What lines in the listing below hold the string "Lambda"? Please copy them out.

#### Data records ####

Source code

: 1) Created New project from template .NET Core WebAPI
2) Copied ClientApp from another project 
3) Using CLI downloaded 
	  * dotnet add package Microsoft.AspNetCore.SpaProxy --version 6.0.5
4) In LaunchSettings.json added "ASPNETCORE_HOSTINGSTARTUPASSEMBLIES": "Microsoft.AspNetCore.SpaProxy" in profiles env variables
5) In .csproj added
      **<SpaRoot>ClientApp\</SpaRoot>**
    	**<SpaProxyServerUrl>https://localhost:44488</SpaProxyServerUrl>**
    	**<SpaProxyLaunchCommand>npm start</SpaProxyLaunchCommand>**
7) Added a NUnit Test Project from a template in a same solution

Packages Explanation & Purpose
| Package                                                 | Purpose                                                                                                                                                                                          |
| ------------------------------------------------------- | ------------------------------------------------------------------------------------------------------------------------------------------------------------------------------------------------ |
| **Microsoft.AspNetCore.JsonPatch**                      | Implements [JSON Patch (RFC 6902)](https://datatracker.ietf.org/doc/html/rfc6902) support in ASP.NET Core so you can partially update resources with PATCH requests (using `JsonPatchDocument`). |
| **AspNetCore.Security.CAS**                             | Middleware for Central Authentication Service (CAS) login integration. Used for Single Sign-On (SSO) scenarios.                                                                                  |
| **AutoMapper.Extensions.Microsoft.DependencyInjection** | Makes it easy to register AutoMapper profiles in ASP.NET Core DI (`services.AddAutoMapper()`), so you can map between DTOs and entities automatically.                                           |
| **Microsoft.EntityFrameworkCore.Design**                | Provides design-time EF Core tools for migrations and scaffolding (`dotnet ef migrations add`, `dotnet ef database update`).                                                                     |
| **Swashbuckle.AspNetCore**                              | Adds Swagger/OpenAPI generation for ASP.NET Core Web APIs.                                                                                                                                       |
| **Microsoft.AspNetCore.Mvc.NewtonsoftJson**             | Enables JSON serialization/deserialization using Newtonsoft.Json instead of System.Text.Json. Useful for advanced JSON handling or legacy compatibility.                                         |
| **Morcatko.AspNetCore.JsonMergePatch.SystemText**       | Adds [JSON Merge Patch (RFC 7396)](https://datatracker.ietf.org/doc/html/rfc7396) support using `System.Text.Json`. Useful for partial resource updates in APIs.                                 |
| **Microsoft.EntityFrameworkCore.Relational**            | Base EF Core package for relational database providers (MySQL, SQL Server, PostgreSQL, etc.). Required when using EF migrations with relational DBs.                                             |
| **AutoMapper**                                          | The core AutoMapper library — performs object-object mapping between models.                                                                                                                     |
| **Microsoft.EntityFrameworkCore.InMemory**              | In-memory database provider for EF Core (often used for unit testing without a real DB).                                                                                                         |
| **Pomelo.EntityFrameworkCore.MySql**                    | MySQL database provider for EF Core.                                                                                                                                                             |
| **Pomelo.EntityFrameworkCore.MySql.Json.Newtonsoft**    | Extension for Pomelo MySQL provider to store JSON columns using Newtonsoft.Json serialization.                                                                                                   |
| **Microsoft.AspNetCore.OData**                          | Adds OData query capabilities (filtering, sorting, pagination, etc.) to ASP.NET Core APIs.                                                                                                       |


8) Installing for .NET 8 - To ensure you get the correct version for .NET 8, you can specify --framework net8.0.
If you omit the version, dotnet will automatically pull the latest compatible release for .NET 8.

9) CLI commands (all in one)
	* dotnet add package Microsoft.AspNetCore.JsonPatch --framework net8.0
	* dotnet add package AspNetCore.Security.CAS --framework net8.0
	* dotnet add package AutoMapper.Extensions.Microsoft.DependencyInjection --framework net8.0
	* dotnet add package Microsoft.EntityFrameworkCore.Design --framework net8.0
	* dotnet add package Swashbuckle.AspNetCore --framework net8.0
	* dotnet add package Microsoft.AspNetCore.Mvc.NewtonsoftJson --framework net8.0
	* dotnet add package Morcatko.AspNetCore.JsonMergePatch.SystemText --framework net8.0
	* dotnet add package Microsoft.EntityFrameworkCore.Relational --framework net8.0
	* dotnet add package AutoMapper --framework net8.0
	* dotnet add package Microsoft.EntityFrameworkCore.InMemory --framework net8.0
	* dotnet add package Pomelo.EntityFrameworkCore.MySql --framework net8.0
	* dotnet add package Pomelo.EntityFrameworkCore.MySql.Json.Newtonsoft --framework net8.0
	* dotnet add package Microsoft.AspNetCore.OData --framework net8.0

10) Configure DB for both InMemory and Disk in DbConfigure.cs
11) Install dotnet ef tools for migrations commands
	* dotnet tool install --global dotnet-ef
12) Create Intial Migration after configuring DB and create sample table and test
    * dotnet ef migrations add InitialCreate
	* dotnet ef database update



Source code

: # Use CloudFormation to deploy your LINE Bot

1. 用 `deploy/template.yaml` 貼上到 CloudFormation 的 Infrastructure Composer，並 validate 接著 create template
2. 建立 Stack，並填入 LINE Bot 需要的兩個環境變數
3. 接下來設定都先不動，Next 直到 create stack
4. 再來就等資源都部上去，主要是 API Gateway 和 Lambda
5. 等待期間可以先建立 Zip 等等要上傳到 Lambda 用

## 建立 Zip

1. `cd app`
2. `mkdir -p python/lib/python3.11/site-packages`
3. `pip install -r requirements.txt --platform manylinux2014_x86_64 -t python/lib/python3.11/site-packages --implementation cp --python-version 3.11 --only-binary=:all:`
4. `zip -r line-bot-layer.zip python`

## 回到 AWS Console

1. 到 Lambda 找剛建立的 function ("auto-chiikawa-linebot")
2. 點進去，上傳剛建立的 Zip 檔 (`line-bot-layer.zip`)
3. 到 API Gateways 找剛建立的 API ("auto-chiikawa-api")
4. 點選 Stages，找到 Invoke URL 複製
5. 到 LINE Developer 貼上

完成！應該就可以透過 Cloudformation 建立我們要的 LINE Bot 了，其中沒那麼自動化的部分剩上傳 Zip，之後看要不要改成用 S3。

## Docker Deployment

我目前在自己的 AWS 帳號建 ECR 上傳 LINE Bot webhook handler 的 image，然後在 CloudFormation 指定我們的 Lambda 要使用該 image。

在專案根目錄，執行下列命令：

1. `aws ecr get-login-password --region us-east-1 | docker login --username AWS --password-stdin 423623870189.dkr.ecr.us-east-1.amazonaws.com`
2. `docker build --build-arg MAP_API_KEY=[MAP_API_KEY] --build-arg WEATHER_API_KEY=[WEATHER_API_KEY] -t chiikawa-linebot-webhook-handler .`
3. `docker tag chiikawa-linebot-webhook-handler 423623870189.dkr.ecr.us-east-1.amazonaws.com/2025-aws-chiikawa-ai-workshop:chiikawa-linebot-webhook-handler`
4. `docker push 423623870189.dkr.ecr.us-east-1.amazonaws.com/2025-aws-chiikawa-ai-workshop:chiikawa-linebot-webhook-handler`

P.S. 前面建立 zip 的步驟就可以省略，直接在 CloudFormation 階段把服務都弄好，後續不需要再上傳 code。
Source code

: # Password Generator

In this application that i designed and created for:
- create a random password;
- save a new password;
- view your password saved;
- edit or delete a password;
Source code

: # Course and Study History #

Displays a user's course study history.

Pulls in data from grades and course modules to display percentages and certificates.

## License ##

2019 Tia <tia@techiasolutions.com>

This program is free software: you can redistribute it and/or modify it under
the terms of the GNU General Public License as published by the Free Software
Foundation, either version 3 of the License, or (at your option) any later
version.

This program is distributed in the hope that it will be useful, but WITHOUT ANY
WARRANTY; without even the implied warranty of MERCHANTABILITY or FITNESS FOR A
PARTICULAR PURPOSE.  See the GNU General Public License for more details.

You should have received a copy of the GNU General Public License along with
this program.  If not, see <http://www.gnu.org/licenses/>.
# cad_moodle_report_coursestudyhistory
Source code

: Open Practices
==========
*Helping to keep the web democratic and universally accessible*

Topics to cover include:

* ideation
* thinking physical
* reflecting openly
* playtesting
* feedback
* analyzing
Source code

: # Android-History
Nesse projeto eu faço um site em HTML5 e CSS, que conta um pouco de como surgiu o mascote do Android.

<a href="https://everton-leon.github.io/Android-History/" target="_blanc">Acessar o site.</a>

####

▸ Finished exercise:
4. 再來就等資源都部上去，主要是 API Gateway 和 Lambda
5. 等待期間可以先建立 Zip 等等要上傳到 Lambda 用
1. 到 Lambda 找剛建立的 function ("auto-chiikawa-linebot")
我目前在自己的 AWS 帳號建 ECR 上傳 LINE Bot webhook handler 的 image，然後在 CloudFormation 指定我們的 Lambda 要使用該 image。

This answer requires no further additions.